Arriving by boat, they have been in Australia for 10 years seeking a peaceful life. The so-called ‘fast track system’ has failed them and led to expeditious judgements about the veracity of their claims when a fairer system may well have delivered different outcomes.
They find themselves on short-term visas, which are sometimes renewed as often as every two weeks. Employment and housing are difficult to find and sustain because of the uncertainty attached to their residency status and they face the constant threat of being returned to the homeland from which they have fled in fear.
In some instances family members are on different visas and will be treated differently under the new arrangements. A case in point is a family where the father has a Bridging Visa with the imminent threat of deportation hanging over his head. His wife has a SHEV and, with their child, will qualify for a pathway to permanency in Australia.
As it stands, the family will be split if the father is forced to return to his homeland, despite being in Australia for 10 years and well integrated into Australian life. This is not an isolated case.
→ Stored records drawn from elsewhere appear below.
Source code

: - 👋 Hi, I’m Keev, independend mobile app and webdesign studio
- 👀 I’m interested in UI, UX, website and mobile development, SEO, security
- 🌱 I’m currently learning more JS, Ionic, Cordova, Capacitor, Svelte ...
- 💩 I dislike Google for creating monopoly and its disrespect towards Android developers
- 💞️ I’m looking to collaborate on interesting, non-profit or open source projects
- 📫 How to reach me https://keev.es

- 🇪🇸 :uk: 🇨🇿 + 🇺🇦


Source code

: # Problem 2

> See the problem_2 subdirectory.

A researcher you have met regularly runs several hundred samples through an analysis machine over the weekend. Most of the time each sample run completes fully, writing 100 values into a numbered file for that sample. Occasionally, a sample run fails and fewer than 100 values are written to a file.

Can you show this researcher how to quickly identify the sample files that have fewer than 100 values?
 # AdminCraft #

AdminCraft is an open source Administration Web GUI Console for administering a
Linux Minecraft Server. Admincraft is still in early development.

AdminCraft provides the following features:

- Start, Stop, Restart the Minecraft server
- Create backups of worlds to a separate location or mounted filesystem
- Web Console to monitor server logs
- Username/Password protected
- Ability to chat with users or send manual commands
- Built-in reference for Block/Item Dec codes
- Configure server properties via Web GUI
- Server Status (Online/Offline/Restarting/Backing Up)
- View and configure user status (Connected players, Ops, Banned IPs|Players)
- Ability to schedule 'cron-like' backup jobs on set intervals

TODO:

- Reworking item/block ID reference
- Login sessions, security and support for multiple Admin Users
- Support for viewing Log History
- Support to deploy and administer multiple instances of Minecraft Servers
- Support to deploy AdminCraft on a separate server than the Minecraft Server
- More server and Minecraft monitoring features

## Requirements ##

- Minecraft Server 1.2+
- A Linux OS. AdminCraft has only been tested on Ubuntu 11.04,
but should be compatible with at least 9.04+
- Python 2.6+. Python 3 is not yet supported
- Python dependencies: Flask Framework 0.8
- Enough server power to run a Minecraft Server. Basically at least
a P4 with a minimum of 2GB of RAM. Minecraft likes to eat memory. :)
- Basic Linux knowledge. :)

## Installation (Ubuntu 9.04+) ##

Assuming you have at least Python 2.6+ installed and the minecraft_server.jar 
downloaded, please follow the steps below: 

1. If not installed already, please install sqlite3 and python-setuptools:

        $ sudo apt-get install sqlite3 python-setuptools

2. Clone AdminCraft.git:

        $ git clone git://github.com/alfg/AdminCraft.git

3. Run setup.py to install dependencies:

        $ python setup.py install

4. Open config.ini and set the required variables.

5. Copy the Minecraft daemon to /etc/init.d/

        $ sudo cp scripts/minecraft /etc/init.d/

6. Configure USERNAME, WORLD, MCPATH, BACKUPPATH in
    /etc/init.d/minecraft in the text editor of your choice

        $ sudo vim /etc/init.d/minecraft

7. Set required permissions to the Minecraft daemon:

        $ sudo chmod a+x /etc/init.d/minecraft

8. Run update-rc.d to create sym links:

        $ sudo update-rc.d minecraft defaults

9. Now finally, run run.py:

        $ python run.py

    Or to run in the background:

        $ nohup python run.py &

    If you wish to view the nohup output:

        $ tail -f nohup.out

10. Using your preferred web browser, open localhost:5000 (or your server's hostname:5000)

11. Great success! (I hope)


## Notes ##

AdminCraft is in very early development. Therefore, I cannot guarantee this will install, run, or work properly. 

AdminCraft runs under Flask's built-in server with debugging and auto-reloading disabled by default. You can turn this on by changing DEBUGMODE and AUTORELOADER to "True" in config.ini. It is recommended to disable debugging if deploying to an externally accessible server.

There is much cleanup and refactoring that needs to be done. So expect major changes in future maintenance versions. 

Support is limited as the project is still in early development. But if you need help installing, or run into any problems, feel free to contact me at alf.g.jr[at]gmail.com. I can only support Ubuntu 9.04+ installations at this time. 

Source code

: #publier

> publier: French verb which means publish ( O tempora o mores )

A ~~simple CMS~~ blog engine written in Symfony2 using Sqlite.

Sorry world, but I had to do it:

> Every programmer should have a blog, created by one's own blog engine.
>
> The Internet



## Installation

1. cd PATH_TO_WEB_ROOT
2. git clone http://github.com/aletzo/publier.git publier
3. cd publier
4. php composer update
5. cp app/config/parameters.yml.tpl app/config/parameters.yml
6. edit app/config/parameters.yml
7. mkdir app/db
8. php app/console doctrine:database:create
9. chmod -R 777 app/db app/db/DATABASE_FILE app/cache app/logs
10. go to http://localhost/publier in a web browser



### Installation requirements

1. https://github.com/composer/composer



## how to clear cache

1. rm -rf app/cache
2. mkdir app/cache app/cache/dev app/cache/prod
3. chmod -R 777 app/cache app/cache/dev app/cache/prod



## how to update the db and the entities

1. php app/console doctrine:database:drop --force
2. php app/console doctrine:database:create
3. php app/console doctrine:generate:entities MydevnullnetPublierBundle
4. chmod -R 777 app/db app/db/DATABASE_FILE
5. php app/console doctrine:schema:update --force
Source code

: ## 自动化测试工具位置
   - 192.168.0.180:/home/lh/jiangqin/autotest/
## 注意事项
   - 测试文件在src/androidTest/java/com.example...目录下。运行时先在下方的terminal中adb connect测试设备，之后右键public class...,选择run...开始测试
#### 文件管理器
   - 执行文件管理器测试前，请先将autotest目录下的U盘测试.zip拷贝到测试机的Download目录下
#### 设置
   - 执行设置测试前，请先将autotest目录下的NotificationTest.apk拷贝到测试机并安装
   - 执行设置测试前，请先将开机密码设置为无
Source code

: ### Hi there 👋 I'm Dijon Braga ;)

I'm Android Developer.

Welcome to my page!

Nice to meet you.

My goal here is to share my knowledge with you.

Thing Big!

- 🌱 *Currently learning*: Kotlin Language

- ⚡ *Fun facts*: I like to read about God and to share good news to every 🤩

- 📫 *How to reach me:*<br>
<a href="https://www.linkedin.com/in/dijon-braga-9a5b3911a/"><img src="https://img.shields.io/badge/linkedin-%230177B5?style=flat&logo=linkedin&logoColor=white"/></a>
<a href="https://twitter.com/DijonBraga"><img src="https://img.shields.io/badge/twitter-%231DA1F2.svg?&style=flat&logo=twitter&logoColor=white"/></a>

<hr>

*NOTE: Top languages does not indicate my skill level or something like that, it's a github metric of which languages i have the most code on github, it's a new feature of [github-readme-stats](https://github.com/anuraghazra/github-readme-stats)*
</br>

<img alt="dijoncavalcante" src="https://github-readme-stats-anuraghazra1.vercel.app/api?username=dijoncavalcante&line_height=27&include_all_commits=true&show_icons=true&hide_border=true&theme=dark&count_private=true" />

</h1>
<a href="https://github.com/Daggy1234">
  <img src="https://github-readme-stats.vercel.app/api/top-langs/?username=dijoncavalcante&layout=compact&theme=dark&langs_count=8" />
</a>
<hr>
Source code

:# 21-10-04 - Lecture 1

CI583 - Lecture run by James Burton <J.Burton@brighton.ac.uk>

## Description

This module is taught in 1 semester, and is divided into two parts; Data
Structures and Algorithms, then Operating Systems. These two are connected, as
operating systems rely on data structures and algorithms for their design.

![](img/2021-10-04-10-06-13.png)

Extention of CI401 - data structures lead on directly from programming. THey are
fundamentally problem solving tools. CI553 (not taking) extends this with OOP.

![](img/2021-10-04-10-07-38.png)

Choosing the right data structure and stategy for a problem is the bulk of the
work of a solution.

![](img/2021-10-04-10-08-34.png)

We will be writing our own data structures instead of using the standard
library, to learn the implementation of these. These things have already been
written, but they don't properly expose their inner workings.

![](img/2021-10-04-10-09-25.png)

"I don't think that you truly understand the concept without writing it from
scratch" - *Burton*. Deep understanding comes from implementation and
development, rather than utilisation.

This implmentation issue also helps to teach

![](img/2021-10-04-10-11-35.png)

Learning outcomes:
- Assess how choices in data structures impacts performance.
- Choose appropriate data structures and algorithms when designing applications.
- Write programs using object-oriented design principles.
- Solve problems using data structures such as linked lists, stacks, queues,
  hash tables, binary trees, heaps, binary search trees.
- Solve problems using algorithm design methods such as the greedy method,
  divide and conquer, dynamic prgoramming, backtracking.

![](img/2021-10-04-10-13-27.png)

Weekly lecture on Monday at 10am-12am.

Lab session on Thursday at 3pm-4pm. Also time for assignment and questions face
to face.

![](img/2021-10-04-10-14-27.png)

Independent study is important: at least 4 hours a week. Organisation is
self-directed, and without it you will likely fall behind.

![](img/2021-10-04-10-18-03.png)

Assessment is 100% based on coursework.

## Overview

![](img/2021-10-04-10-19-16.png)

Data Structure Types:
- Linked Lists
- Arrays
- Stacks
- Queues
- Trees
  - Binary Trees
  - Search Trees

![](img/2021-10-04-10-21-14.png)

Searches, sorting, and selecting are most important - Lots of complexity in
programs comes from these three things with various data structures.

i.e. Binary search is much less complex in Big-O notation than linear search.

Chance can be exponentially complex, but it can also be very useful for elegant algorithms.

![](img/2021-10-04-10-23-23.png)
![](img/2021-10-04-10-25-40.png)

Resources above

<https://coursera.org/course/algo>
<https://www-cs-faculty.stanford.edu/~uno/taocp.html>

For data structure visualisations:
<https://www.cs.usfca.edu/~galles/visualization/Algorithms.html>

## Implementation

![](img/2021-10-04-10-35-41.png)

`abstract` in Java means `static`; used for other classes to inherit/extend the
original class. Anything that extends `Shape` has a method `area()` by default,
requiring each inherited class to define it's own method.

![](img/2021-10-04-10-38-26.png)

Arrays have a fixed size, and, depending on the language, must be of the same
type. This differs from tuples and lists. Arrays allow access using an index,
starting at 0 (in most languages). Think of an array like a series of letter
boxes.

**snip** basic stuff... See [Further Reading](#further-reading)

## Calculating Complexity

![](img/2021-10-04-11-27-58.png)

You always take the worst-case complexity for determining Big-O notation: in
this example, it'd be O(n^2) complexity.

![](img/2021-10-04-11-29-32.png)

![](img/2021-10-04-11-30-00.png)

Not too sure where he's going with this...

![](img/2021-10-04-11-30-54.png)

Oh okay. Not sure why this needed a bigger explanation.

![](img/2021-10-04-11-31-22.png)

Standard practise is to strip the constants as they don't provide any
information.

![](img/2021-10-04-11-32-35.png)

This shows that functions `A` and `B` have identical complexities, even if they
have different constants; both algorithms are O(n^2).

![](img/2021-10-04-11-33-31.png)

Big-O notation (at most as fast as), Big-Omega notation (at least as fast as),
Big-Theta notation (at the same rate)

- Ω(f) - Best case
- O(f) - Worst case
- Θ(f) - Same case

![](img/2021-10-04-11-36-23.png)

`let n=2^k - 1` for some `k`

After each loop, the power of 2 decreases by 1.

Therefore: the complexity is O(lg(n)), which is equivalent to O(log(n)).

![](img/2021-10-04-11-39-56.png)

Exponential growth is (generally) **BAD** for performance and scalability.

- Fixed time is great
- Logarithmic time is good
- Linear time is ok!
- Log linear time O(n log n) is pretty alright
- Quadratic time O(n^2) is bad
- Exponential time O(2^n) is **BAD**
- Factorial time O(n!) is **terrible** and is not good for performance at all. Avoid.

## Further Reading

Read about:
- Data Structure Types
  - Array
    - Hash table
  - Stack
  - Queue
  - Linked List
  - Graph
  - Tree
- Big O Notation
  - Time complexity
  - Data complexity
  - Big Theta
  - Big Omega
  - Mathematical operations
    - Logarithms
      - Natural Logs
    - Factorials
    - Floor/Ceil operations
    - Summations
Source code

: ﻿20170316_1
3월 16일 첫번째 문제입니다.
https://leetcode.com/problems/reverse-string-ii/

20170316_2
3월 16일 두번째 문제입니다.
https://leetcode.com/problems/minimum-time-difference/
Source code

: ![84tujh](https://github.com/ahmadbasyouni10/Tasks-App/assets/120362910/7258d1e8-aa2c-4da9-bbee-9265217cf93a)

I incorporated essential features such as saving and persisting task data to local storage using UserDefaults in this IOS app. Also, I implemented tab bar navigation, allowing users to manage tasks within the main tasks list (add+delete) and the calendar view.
It is an unfair and untenable situation. If they are not granted visa extensions by the Department for Immigration do they take the risk and overstay their visa in the hope that their case may be resolved sometime in the future?
However, if they were to be deported they would face the prospect of never being allowed to return to Australia. In the case of family members with separate visas this, of course, would be devastating with no hope of family reunion in Australia. No one should be placed in this invidious situation.
The Minister for Immigration has the power to intervene and grant visas based on a number of grounds including:
- The length of time the person has been in Australia;
- Their integration into Australian life; and
- The best interests of any children in the family.
At a time when the nation is desperately seeking workers for particular sectors of the Australian economy it makes no sense to return this cohort of people, many of whom are available to work and contribute to the country, to a place they fear. In the intervening period, children have been born here and Australia is their home. Surely the rights of the child count for something?
It is not a significant policy leap to extend a pathway to permanency for this group of 12,000 asylum seekers. They have similar stories to the 19,000 who will be granted permanency. Australia has a long history of compassion towards asylum seekers. Think of those persecuted in Europe in World War II. Vietnamese boat people in the 1970s and 80s. Syrians and Afghans in recent times.
Extending our national compassion to a group that has been in Australia for 10 years, made their home here, had children here, worked and become integrated into the Australian way of life, is not stretching our national compassion beyond its limits. It is the right thing to do!
The Federal Labor Government has lived up to the core of its election promise of abolishing TPVs and SHEVs enabling 19,000 people to live in Australia with certainty. The Government is to be congratulated for overturning a system that did not serve the nation, asylum seekers or citizens well. There is another step to take. Another 12,000 people await that act of compassion.